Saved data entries
****************************************

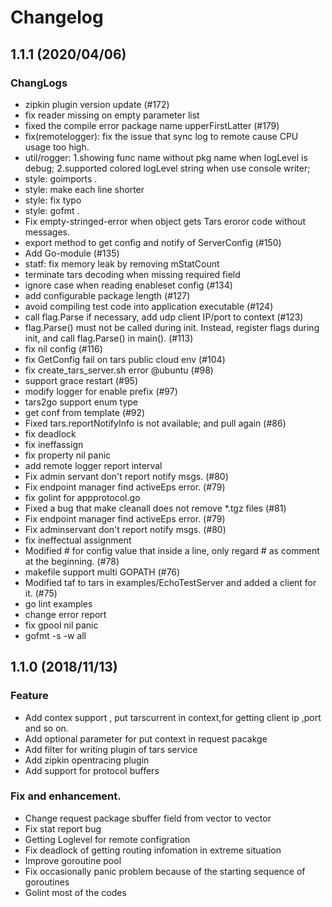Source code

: # Changelog


## 1.1.1 (2020/04/06)
### ChangLogs
- zipkin plugin version update (#172)
- fix reader missing on empty parameter list
- fixed the compile error package name upperFirstLatter (#179)
- fix(remotelogger): fix the issue that sync log to remote cause CPU usage too high.
- util/rogger: 1.showing func name without pkg name when logLevel is debug; 2.supported colored logLevel string when use console writer;
- style: goimports .
- style: make each line shorter
- style: fix typo
- style: gofmt .
- Fix empty-stringed-error when object gets Tars eroror code without messages.
- export method to get config and notify of ServerConfig (#150)
- Add Go-module (#135)
- statf: fix memory leak by removing mStatCount
- terminate tars decoding when missing required field
- ignore case when reading enableset config (#134)
- add configurable package length (#127)
- avoid compiling test code into application executable (#124)
- call flag.Parse if necessary, add udp client IP/port to context (#123)
- flag.Parse() must not be called during init. Instead, register flags during init, and call flag.Parse() in main(). (#113)
- fix nil config (#116)
- fix GetConfig fail on tars public cloud env (#104)
- fix create_tars_server.sh error @ubuntu (#98)
-  support grace restart (#95)
- modify logger for enable prefix (#97)
- tars2go support enum type
- get conf from template (#92)
- Fixed tars.reportNotifyInfo is not available;  and pull again (#86)
- fix deadlock
- fix ineffassign
- fix property nil panic
- add remote logger report interval
- Fix admin servant don't report notify msgs. (#80)
- Fix endpoint manager find activeEps error. (#79)
- fix golint for appprotocol.go
- Fixed a bug that make cleanall does not remove *.tgz files (#81)
- Fix endpoint manager find activeEps error. (#79)
- Fix adminservant don't report notify msgs. (#80)
- fix ineffectual assignment
- Modified # for config value that inside a line, only regard # as comment at the beginning. (#78)
- makefile support multi GOPATH (#76)
- Modified taf to tars in examples/EchoTestServer and added a client for it. (#75)
- go lint examples
- change error report
- fix gpool nil panic
- gofmt -s -w all

## 1.1.0 (2018/11/13)
### Feature
- Add contex support , put tarscurrent in context,for getting client ip ,port and so on.
- Add optional parameter for put context in request pacakge
- Add filter for writing plugin of tars service
- Add zipkin opentracing plugin
- Add support for protocol buffers


### Fix and enhancement.

- Change request package sbuffer field from vector<unsigned byte> to vector<byte>
- Fix stat report bug
- Getting Loglevel for remote configration
- Fix deadlock of getting routing infomation in extreme situation
- Improve goroutine pool 
- Fix occasionally panic problem because of the starting sequence of goroutines
- Golint most of the codes
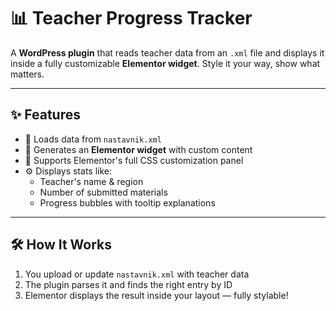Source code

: # 📊 Teacher Progress Tracker

A **WordPress plugin** that reads teacher data from an `.xml` file and displays it inside a fully customizable **Elementor widget**. Style it your way, show what matters.

---

## ✨ Features

- 📂 Loads data from `nastavnik.xml`
- 🧩 Generates an **Elementor widget** with custom content
- 🎨 Supports Elementor's full CSS customization panel
- ⚙️ Displays stats like:
  - Teacher's name & region
  - Number of submitted materials
  - Progress bubbles with tooltip explanations

---

## 🛠️ How It Works

1. You upload or update `nastavnik.xml` with teacher data
2. The plugin parses it and finds the right entry by ID
3. Elementor displays the result inside your layout — fully stylable!
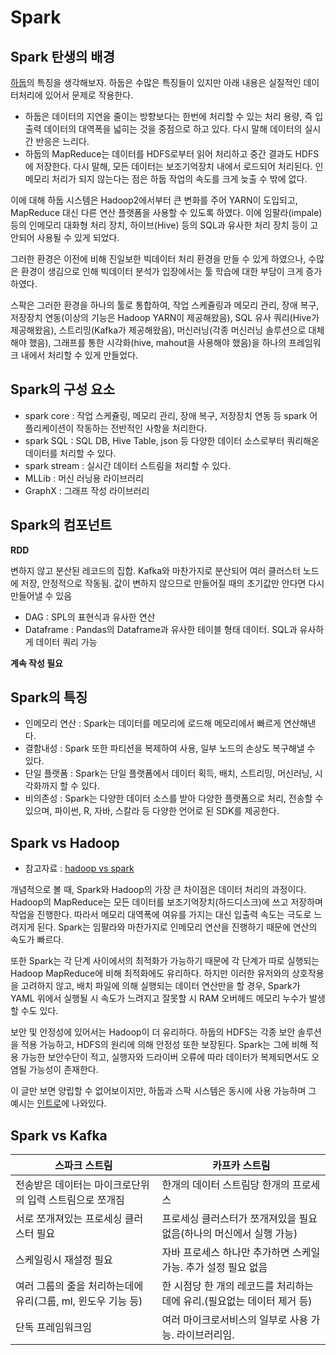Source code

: # Spark

## Spark 탄생의 배경
[하둡](hadoop.md)의 특징을 생각해보자. 하둡은 수많은 특징들이 있지만 아래 내용은 실질적인 데이터처리에 있어서 문제로 작용한다.
* 하둡은 데이터의 지연을 줄이는 방향보다는 한번에 처리할 수 있는 처리 용량, 즉 입출력 데이터의 대역폭을 넓히는 것을 중점으로 하고 있다. 다시 말해 데이터의 실시간 반응은 느리다.
* 하둡의 MapReduce는 데이터를 HDFS로부터 읽어 처리하고 중간 결과도 HDFS에 저장한다. 다시 말해, 모든 데이터는 보조기억장치 내에서 로드되어 처리된다. 인메모리 처리가 되지 않는다는 점은 하둡 작업의 속도를 크게 늦출 수 밖에 없다.

이에 대해 하둡 시스템은 Hadoop2에서부터 큰 변화를 주어 YARN이 도입되고, MapReduce 대신 다른 연산 플랫폼을 사용할 수 있도록 하였다. 이에 임팔라(impale) 등의 인메모리 대화형 처리 장치, 하이브(Hive) 등의 SQL과 유사한 처리 장치 등이 고안되어 사용될 수 있게 되었다.

그러한 환경은 이전에 비해 진일보한 빅데이터 처리 환경을 만들 수 있게 하였으나, 수많은 환경이 생김으로 인해 빅데이터 분석가 입장에서는 툴 학습에 대한 부담이 크게 증가하였다.

스팍은 그러한 환경을 하나의 툴로 통합하여, 작업 스케쥴링과 메모리 관리, 장애 복구, 저장장치 연동(이상의 기능은 Hadoop YARN이 제공해왔음), SQL 유사 쿼리(Hive가 제공해왔음), 스트리밍(Kafka가 제공해왔음), 머신러닝(각종 머신러닝 솔루션으로 대체해야 했음), 그래프를 통한 시각화(hive, mahout을 사용해야 했음)을 하나의 프레임워크 내에서 처리할 수 있게 만들었다.

## Spark의 구성 요소
* spark core : 작업 스케쥴링, 메모리 관리, 장애 복구, 저장장치 연동 등 spark 어플리케이션이 작동하는 전반적인 사항을 처리한다.
* spark SQL : SQL DB, Hive Table, json 등 다양한 데이터 소스로부터 쿼리해온 데이터를 처리할 수 있다.
* spark stream : 실시간 데이터 스트림을 처리할 수 있다.
* MLLib : 머신 러닝용 라이브러리
* GraphX : 그래프 작성 라이브러리

## Spark의 컴포넌트

**RDD**

변하지 않고 분산된 레코드의 집합. Kafka와 마찬가지로 분산되어 여러 클러스터 노드에 저장, 안정적으로 작동됨. 값이 변하지 않으므로 만들어질 때의 초기값만 안다면 다시 만들어낼 수 있음

* DAG : SPL의 표현식과 유사한 연산
* Dataframe : Pandas의 Dataframe과 유사한 테이블 형태 데이터. SQL과 유사하게 데이터 쿼리 가능

**계속 작성 필요**

## Spark의 특징
* 인메모리 연산 : Spark는 데이터를 메모리에 로드해 메모리에서 빠르게 연산해낸다.
* 결함내성 : Spark 또한 파티션을 복제하여 사용, 일부 노드의 손상도 복구해낼 수 있다.
* 단일 플랫폼 : Spark는 단일 플랫폼에서 데이터 획득, 배치, 스트리밍, 머신러닝, 시각화까지 할 수 있다.
* 비의존성 : Spark는 다양한 데이터 소스를 받아 다양한 플랫폼으로 처리, 전송할 수 있으며, 파이썬, R, 자바, 스칼라 등 다양한 언어로 된 SDK를 제공한다.

## Spark vs Hadoop
* 참고자료 : [hadoop vs spark](https://logz.io/blog/hadoop-vs-spark/)

개념적으로 볼 때, Spark와 Hadoop의 가장 큰 차이점은 데이터 처리의 과정이다. Hadoop의 MapReduce는 모든 데이터를 보조기억장치(하드디스크)에 쓰고 저장하며 작업을 진행한다. 따라서 메모리 대역폭에 여유를 가지는 대신 입출력 속도는 극도로 느려지게 된다. Spark는 임팔라와 마찬가지로 인메모리 연산을 진행하기 때문에 연산의 속도가 빠르다.

또한 Spark는 각 단계 사이에서의 최적화가 가능하기 때문에 각 단계가 따로 실행되는 Hadoop MapReduce에 비해 최적화에도 유리하다. 하지만 이러한 유저와의 상호작용을 고려하지 않고, 배치 파일에 의해 실행되는 데이터 연산만을 할 경우, Spark가 YAML 위에서 실행될 시 속도가 느려지고 잘못할 시 RAM 오버헤드 메모리 누수가 발생할 수도 있다.

보안 및 안정성에 있어서는 Hadoop이 더 유리하다. 하둡의 HDFS는 각종 보안 솔루션을 적용 가능하고, HDFS의 원리에 의해 안정성 또한 보장된다. Spark는 그에 비해 적용 가능한 보안수단이 적고, 실행자와 드라이버 오류에 따라 데이터가 복제되면서도 오염될 가능성이 존재한다.

이 글만 보면 양립할 수 없어보이지만, 하둡과 스팍 시스템은 동시에 사용 가능하며 그 예시는 [인트로](intro.md)에 나와있다. 

## Spark vs Kafka
스파크 스트림 | 카프카 스트림
---|---
전송받은 데이터는 마이크로단위의 입력 스트림으로 쪼개짐 | 한개의 데이터 스트림당 한개의 프로세스
서로 쪼개져있는 프로세싱 클러스터 필요 | 프로세싱 클러스터가 쪼개져있을 필요 없음(하나의 머신에서 실행 가능)
스케일링시 재설정 필요 | 자바 프로세스 하나만 추가하면 스케일 가능. 추가 설정 필요 없음
여러 그룹의 줄을 처리하는데에 유리(그룹, ml, 윈도우 기능 등) | 한 시점당 한 개의 레코드를 처리하는데에 유리.(필요없는 데이터 제거 등)
단독 프레임워크임 | 여러 마이크로서비스의 일부로 사용 가능. 라이브러리임.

****************************************

■ Work instructions:
Within the entries above, find every line where the string "프로세스" occurs, and copy it.

■ Result for this exercise:
전송받은 데이터는 마이크로단위의 입력 스트림으로 쪼개짐 | 한개의 데이터 스트림당 한개의 프로세스
스케일링시 재설정 필요 | 자바 프로세스 하나만 추가하면 스케일 가능. 추가 설정 필요 없음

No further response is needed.